After surgery, patients are monitored in recovery and then go home the same day with detailed instructions. Most will wear a surgical bra or support garment and begin a structured recovery period over the following days and weeks.
Recovery and healing
The first several days usually involve soreness, swelling, pressure, and a feeling of tightness across the chest. That is normal. Pain is generally manageable with prescribed medication and then improves steadily.
Many patients are up and walking the same day, but strenuous movement has to wait. Returning to desk work may be possible within a few days to a week, depending on the individual and the physical demands of the job. Exercise, lifting, and upper-body strain are restricted for longer.
One of the most common concerns during recovery is that the breasts look too high, too firm, or not yet natural. Early postoperative appearance is not the final result. Implants often sit higher at first and gradually settle as swelling decreases and tissues relax. This process can take several weeks to several months.
Scars also evolve over time. They are more noticeable early on and typically soften and fade with proper care. While no surgery is scar-free, thoughtful incision placement and good healing practices help keep scars discreet.
Results, feel, and long-term expectations
A successful breast augmentation should look proportionate to your body and feel aligned with your goals. For many patients, that means fuller breasts, better symmetry, improved fit in clothing, and restored confidence. Natural-looking does not necessarily mean small. It means the result fits the patient.
That said, implants are not lifetime devices. Many patients enjoy their implants for years without issues, but future monitoring is part of responsible care. Some may eventually need implant exchange, removal, or revision due to aging, pregnancy, weight fluctuations, capsular contracture, rupture, or changing preferences.

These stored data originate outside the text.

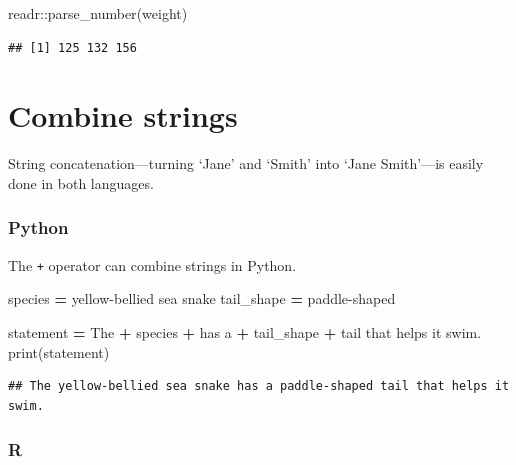 \documentclass[
]{book}
\newenvironment{Shaded}{\begin{snugshade}}{\end{snugshade}}
\newcommand{\BuiltInTok}[1]{#1}
\newcommand{\FunctionTok}[1]{\textcolor[rgb]{0.00,0.00,0.00}{#1}}
\newcommand{\NormalTok}[1]{#1}
\newcommand{\OperatorTok}[1]{\textcolor[rgb]{0.81,0.36,0.00}{\textbf{#1}}}
\newcommand{\SpecialCharTok}[1]{\textcolor[rgb]{0.00,0.00,0.00}{#1}}
\newcommand{\StringTok}[1]{\textcolor[rgb]{0.31,0.60,0.02}{#1}}
\begin{document}
\begin{Shaded}
\begin{Highlighting}[]
\NormalTok{readr}\SpecialCharTok{::}\FunctionTok{parse\_number}\NormalTok{(weight)}
\end{Highlighting}
\end{Shaded}

\begin{verbatim}
## [1] 125 132 156
\end{verbatim}

\hypertarget{combine-strings}{%
\section{Combine strings}\label{combine-strings}}

String concatenation---turning `Jane' and `Smith' into `Jane Smith'---is easily done in both languages.

\hypertarget{python-24}{%
\subsubsection*{Python}\label{python-24}}

The \texttt{+} operator can combine strings in Python.

\begin{Shaded}
\begin{Highlighting}[]
\NormalTok{species }\OperatorTok{=} \StringTok{\textquotesingle{}yellow{-}bellied sea snake\textquotesingle{}}
\NormalTok{tail\_shape }\OperatorTok{=} \StringTok{\textquotesingle{}paddle{-}shaped\textquotesingle{}}

\NormalTok{statement }\OperatorTok{=} \StringTok{\textquotesingle{}The \textquotesingle{}} \OperatorTok{+}\NormalTok{ species }\OperatorTok{+} \StringTok{\textquotesingle{} has a \textquotesingle{}} \OperatorTok{+}\NormalTok{ tail\_shape }\OperatorTok{+} \StringTok{\textquotesingle{} tail that helps it swim.\textquotesingle{}}
\BuiltInTok{print}\NormalTok{(statement)}
\end{Highlighting}
\end{Shaded}

\begin{verbatim}
## The yellow-bellied sea snake has a paddle-shaped tail that helps it swim.
\end{verbatim}

\hypertarget{r-24}{%
\subsubsection*{R}\label{r-24}}
\end{document}
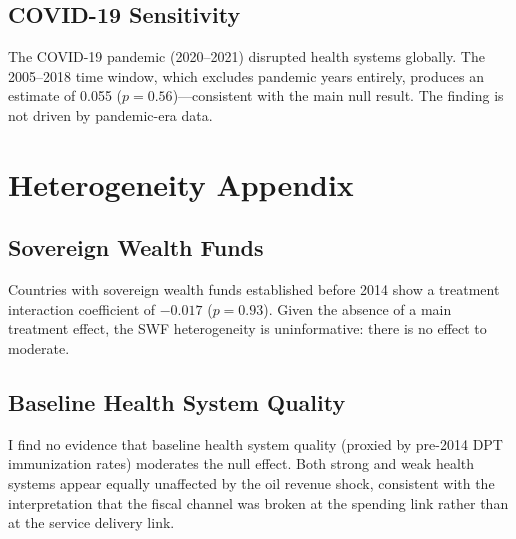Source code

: \documentclass[12pt]{article}
\begin{document}
\subsection{COVID-19 Sensitivity}

The COVID-19 pandemic (2020--2021) disrupted health systems globally. The 2005--2018 time window, which excludes pandemic years entirely, produces an estimate of 0.055 ($p = 0.56$)---consistent with the main null result. The finding is not driven by pandemic-era data.


\section{Heterogeneity Appendix}
\label{app:heterogeneity}

\subsection{Sovereign Wealth Funds}

Countries with sovereign wealth funds established before 2014 show a treatment interaction coefficient of $-0.017$ ($p = 0.93$). Given the absence of a main treatment effect, the SWF heterogeneity is uninformative: there is no effect to moderate.

\subsection{Baseline Health System Quality}

I find no evidence that baseline health system quality (proxied by pre-2014 DPT immunization rates) moderates the null effect. Both strong and weak health systems appear equally unaffected by the oil revenue shock, consistent with the interpretation that the fiscal channel was broken at the spending link rather than at the service delivery link.
\end{document}
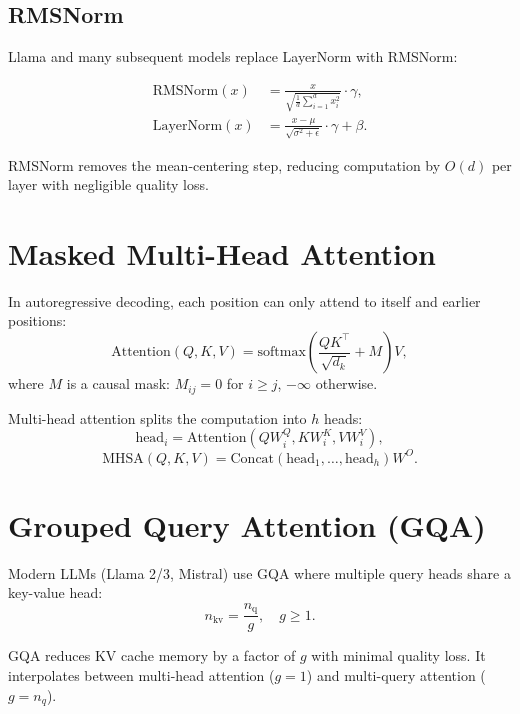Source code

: \documentclass[11pt,a4paper]{book}
\theoremstyle{definition}
\begin{document}
\subsection{RMSNorm}

Llama and many subsequent models replace LayerNorm with RMSNorm:

\begin{align}
	\text{RMSNorm}(x)   & = \frac{x}{\sqrt{\frac{1}{d}\sum_{i=1}^d x_i^2}} \cdot \gamma,     \\
	\text{LayerNorm}(x) & = \frac{x - \mu}{\sqrt{\sigma^2 + \epsilon}} \cdot \gamma + \beta.
\end{align}

RMSNorm removes the mean-centering step, reducing computation by $O(d)$ per layer with negligible quality loss.

\section{Masked Multi-Head Attention}

In autoregressive decoding, each position can only attend to itself and earlier positions:
\begin{equation}
	\text{Attention}(Q, K, V) = \text{softmax}\left(\frac{QK^\top}{\sqrt{d_k}} + M\right)V,
\end{equation}
where $M$ is a causal mask: $M_{ij} = 0$ for $i \geq j$, $-\infty$ otherwise.

Multi-head attention splits the computation into $h$ heads:
\begin{equation}
	\text{head}_i = \text{Attention}(QW_i^Q, KW_i^K, VW_i^V),
\end{equation}
\begin{equation}
	\text{MHSA}(Q, K, V) = \text{Concat}(\text{head}_1, \dots, \text{head}_h) W^O.
\end{equation}

\section{Grouped Query Attention (GQA)}

Modern LLMs (Llama 2/3, Mistral) use GQA where multiple query heads share a key-value head:
\begin{equation}
	n_{\text{kv}} = \frac{n_{\text{q}}}{g}, \quad g \geq 1.
\end{equation}

GQA reduces KV cache memory by a factor of $g$ with minimal quality loss. It interpolates between multi-head attention ($g=1$) and multi-query attention ($g = n_q$).
\end{document}
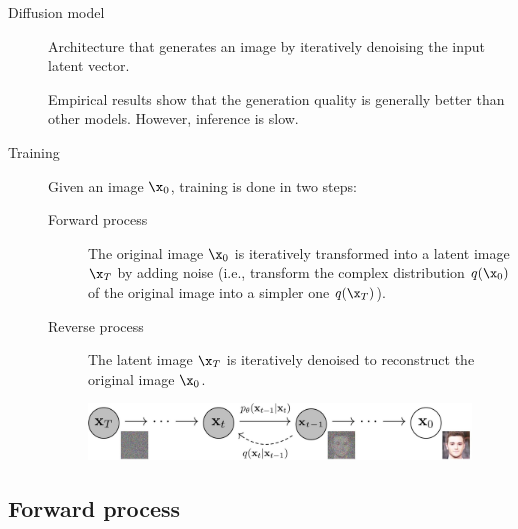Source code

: \begin{description}
    \item[Diffusion model] 
        Architecture that generates an image by iteratively denoising the input latent vector.

        \begin{remark}
            Empirical results show that the generation quality is generally better than other models. However, inference is slow.
        \end{remark}

    \item[Training]
        Given an image $\x_0$, training is done in two steps:
        \begin{description}
            \item[Forward process] 
                The original image $\x_0$ is iteratively transformed into a latent image $\x_T$ by adding noise (i.e., transform the complex distribution $q(\x_0)$ of the original image into a simpler one $q(\x_T)$).
            \item[Reverse process] 
                The latent image $\x_T$ is iteratively denoised to reconstruct the original image $\x_0$.
        \end{description} 

        \begin{figure}[H]
            \centering
            \includegraphics[width=0.8\linewidth]{./img/diffusion_model.jpg}
        \end{figure}
\end{description}


\subsection{Forward process}

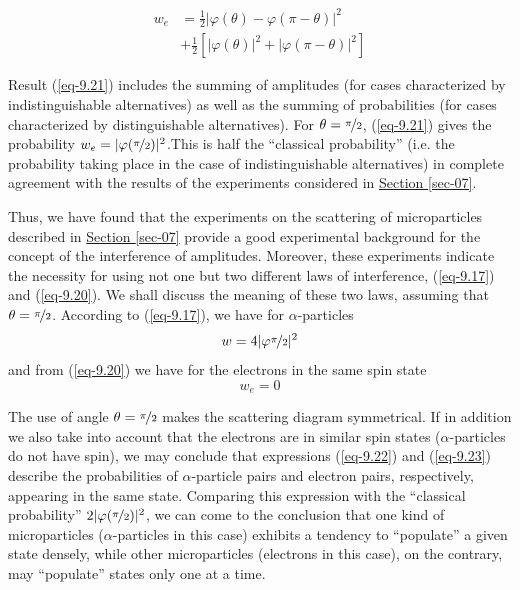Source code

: \documentclass[a4paper,sfsidenotes,colorlinks=true]{tufte-book}
\numberwithin{equation}{section}
\numberwithin{figure}{section}
\begin{document}
\begin{equation}%
\begin{split}
w_{e} &= \frac{1}{2} |\varphi (\theta) - \varphi (\pi - \theta) |^{2}\\
& + \frac{1}{2} \left[ |\varphi(\theta)|^{2}+ |\varphi (\pi - \theta)|^{2} \right]
\end{split}
\label{eq-9.21}
\end{equation}

Result (\ref{eq-9.21}) includes the summing of amplitudes (for cases
characterized by indistinguishable alternatives) as well as the
summing of probabilities (for cases characterized by distinguishable
alternatives). For $\theta = \nicefrac{\pi}{2}$, (\ref{eq-9.21}) gives
the probability $w_{e} = |\varphi (\nicefrac{\pi}{2})|^{2}$.This is half the ``classical probability'' (i.e. the probability taking place in the case of indistinguishable alternatives) in complete agreement with the results of the experiments considered in \hyperref[sec-07]{Section \ref{sec-07}}.


Thus, we have found that the
experiments on the scattering of microparticles described in
\hyperref[sec-07]{Section \ref{sec-07}} provide a good experimental
background for the concept of the interference of
amplitudes. Moreover, these experiments indicate the necessity for
using not one but two different laws of interference, (\ref{eq-9.17}) and
(\ref{eq-9.20}). We shall discuss the meaning of these two laws, assuming that
$\theta = \nicefrac{\pi}{2}$. According to (\ref{eq-9.17}), we have for $\alpha$-particles
\begin{equation}%
w = 4 | \varphi  \nicefrac{\pi}{2} |^{2}	
\label{eq-9.22}
\end{equation}
and from (\ref{eq-9.20}) we have for the electrons in the same spin state
\begin{equation}%
w_{e} = 0
\label{eq-9.23}
\end{equation}

The use of angle $\theta = \nicefrac{\pi}{2}$ makes the scattering
diagram symmetrical. If in addition we also take into account that the
electrons are in similar spin states ($\alpha$-particles do not have
spin), we may conclude that expressions (\ref{eq-9.22}) and
(\ref{eq-9.23}) describe the probabilities of $\alpha$-particle pairs
and electron pairs, respectively, appearing in the same
state. Comparing this expression with the ``classical probability'' $2
| \varphi (\nicefrac{\pi}{2})|^{2}$, we can come to the conclusion
that one kind of microparticles ($\alpha$-particles in this case)
exhibits a tendency to ``populate'' a given state densely, while other microparticles (electrons in this case), on the contrary, may ``populate'' states only one at a time.
\end{document}
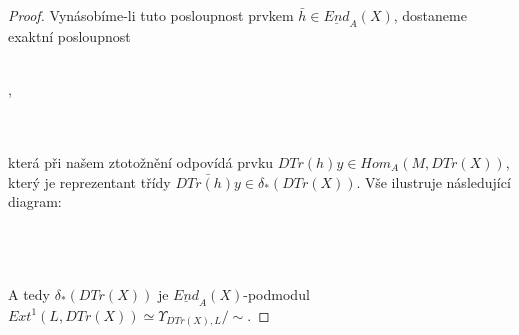 \begin{proof}
         Vynásobíme-li tuto posloupnost prvkem $\bar{h}\in \underline{End}_A(X)$, dostaneme exaktní 
         posloupnost   \\\\
          \centerline{,}\\\\
          která při našem ztotožnění odpovídá prvku $DTr(h)y\in Hom_A(M,DTr(X))$, který je reprezentant 
          třídy $\bar{DTr(h)y}\in\delta_*(DTr(X))$. Vše ilustruje následující 
          diagram:  \\
          \centerline{}\\\\\\
          A tedy $\delta_*(DTr(X))$ je $\underline{End}_A(X)$-podmodul 
          $Ext^1(L,DTr(X))\simeq \Upsilon_{DTr(X),L}/\sim$.
        \end{proof}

Breast tissue also continues to change with time. Skin stretches, hormones shift, and gravity does what it does. In some cases, a patient may later benefit from combining augmentation with a breast lift if volume is not the only concern and there is significant sagging.
Safety and candidacy
Good candidates for augmentation are generally healthy non-smokers with realistic expectations and a clear reason for wanting surgery. Emotional readiness matters as much as physical candidacy. The strongest outcomes tend to come from patients who want enhancement, not perfection.
Safety depends heavily on surgeon expertise, surgical planning, and proper follow-up. Board-certified plastic surgeons evaluate not just whether you can have the procedure, but whether a specific implant, size, and placement strategy make sense for your body. That level of judgment is what protects both aesthetics and long-term outcomes.
Patients should also understand the trade-offs. A larger implant may create more dramatic fullness, but it can also place more weight on the tissues over time. A very subtle implant may feel safer aesthetically, but it may not deliver enough change to justify surgery for some patients. The right plan lives in the middle ground between desire and anatomy.
How breast augmentation works with a natural-looking goal
The most sophisticated augmentations are often the least obvious to other people. Friends may notice that you look more balanced or that clothes fit better without immediately identifying surgery. That kind of result usually comes from careful restraint, strong technical execution, and a surgeon who understands proportion.
In a practice such as Dr. David Kim’s, that emphasis on precision and refined outcome matters because many patients are not looking for a generic enhancement. They want a result that respects their frame, their lifestyle, and the way they want to present themselves. That is a different standard than simply going bigger.
If you are researching augmentation seriously, the best next step is not chasing a trend or a cup size. It is understanding your anatomy, your options, and what kind of result will still feel right years from now.